It’s the last day of shooting for “Arafa al-Bahr,” a Ramadan soap opera that began the night before Ramadan and will continue until the last day. Like the 72 other shows this year, the plot and storyline have to stretch over the next 30 days, entertaining viewers nightly and pulling in the show’s cost in advertising for the channel.
The show is a social drama about the lives of the fishermen in Ezbet el-Sayadin in Alexandria. The story revolves around fisherman Arafa Gindeya, his family and his rivalry with his cousin, Kharashi Gindeya.
For actress Yara Goubran, who plays Samira in the show, today marks the end of about six months of intermittent shooting, preparing, hair blow-drying, costume donning and just plain late nights and hours spent in the actors’ “caravans” — camper vans that park near filming sights to provide changing rooms, bathrooms, a place to sit down and, in this heat, a chance for a little AC.
On this day, Goubran is expected on site at the relatively relaxed time of noon, although that isn’t always the case.
“Sometimes we start at 5 am to avoid the heat, get the right light or make it through the shoot before the end of the day,” says Goubran. There are nights when she remains on-site until 3 or 4 am.

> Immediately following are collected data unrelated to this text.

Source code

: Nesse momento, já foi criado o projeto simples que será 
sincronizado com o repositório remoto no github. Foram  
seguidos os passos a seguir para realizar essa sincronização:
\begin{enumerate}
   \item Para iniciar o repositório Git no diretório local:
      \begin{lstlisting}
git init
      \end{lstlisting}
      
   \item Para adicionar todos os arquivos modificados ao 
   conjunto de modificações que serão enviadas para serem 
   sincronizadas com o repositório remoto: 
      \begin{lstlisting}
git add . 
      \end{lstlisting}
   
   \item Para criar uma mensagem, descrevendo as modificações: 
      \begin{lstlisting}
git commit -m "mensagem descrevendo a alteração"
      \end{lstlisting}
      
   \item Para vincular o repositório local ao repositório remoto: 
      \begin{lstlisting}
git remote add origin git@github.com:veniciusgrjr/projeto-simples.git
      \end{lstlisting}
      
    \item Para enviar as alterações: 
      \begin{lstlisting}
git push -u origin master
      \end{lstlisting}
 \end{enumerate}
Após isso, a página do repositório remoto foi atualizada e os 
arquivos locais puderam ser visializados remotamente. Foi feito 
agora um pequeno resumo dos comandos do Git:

I meet Goubran at the gates of Egypt Media Production City in 6th of October, and we drive to “Garden City” — a set of buildings meant to replicate the architecture and monuments of the classy Cairo suburb. It’s the day of shooting the scenes that take place in the courthouse.
“We shoot according to location,” says Goubran, “so often we shoot scenes that are not necessarily in sequential order because, for example, there will be a scene at the beginning of the TV show in a courthouse and then another couple of scenes in a courthouse at the end. It’s likely we shoot those scenes in the same day.”

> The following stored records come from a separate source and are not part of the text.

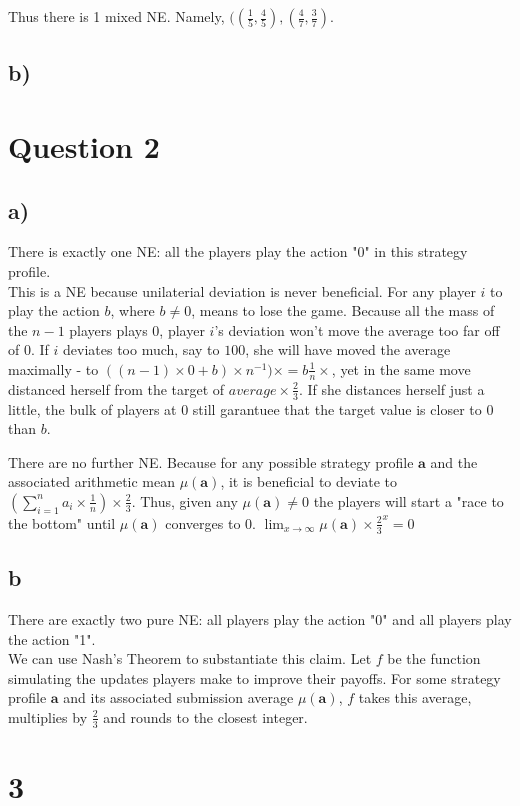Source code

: \documentclass[10pt,a4paper]{article}
\begin{document}
Thus there is 1 mixed NE. Namely, $((\tfrac{1}{5},\tfrac{4}{5}),(\tfrac{4}{7},\tfrac{3}{7})$.

\subsection*{b)}
\section*{Question 2}
\subsection*{a)}
There is exactly one NE: all the players play the action "0" in this strategy profile.\\
This is a NE because unilaterial deviation is never beneficial. For any player $i$ to play the action $b$, where $b\neq 0$, means to lose the game. Because all the mass of the $n-1$ players plays $0$, player $i$'s deviation won't move the average too far off of $0$. If $i$ deviates too much, say to $100$, she will have moved the average maximally - to $((n-1)\times 0 + b)\times n^{-1})\times=b \tfrac{1}{n}\times$, yet in the same move distanced herself from the target of $average \times \tfrac{2}{3}$. If she distances herself just a little, the bulk of players at $0$ still garantuee that the target value is closer to $0$ than $b$.

There are no further NE. Because for any possible strategy profile $\textbf{a}$ and the associated arithmetic mean $\mu(\textbf{a})$, it is beneficial to deviate to $(\sum^n_{i=1} a_i \times \tfrac{1}{n})\times \tfrac{2}{3}$. Thus, given any $\mu(\textbf{a})\neq 0$ the players will start a "race to the bottom" until $\mu(\textbf{a})$ converges to $0$. $\lim_{x\rightarrow \infty} \mu(\textbf{a})\times \tfrac{2}{3}^x=0$
\subsection*{b}
There are exactly two pure NE: all players play the action "0" and all players play the action "1". \\
We can use Nash's Theorem to substantiate this claim. Let $f$ be the function simulating the updates players make to improve their payoffs. For some strategy profile $\textbf{a}$ and its associated submission average $\mu(\textbf{a})$, $f$ takes this average, multiplies by $\tfrac{2}{3}$ and rounds to the closest integer.

\section*{3}
\end{document}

This is why Goubran, like many actors and actresses, has an assistant.
“Yasmine helps me by taking care of my bags, helping me stay on schedule and keeping pace with my raccord, keeping me ‘mitraqwara.’”
Raccord, a French word meaning connection, has been absorbed into Arabic cinema lingo to mean properly continuing from shoot to shoot in a scene or for a day in the story.
Raccord is a complicated process, the responsibility of which falls on the assistant director in charge of costumes — for “Arafa al-Bahr,” that’s Noha Fadl. Fadl alerts Goubran of the things she needs to bring with her to a shoot to keep up the continuity but when scenes from different days are happening back to back, an assistant will follow up and make sure hair, makeup, clothes and accessories are ready for the next scene. Other things to remember can be hair styles, wedding rings, makeup, etc.
Extras lounge on the grass in front of the buildings, waiting for the scene to be set and their presence to be requested. When you arrive at a location, hair and makeup come first. The “Garden City” house we are in provides rooms for changing, makeup and hair.
Goubran sets up in front of a mirror, and the show’s makeup artist, Magdy Imam, begins by coating her face in a foundation that helps the makeup set in the heat and under hot lights while shooting. Maged, the hair dresser’s assistant, is next, blow-drying her hair straight and then Hassan Gad curls and sets it, spraying a little hairspray to keep it from getting messed up.
The heat penetrates the makeup room despite a good breeze through the balcony, and all the other actresses have migrated to the caravans. Goubran and I join suit with Yasmine in tow, ready to pull out the abaya, a body covering, that Goubran needs to wear for the first scenes being shot in the courthouse.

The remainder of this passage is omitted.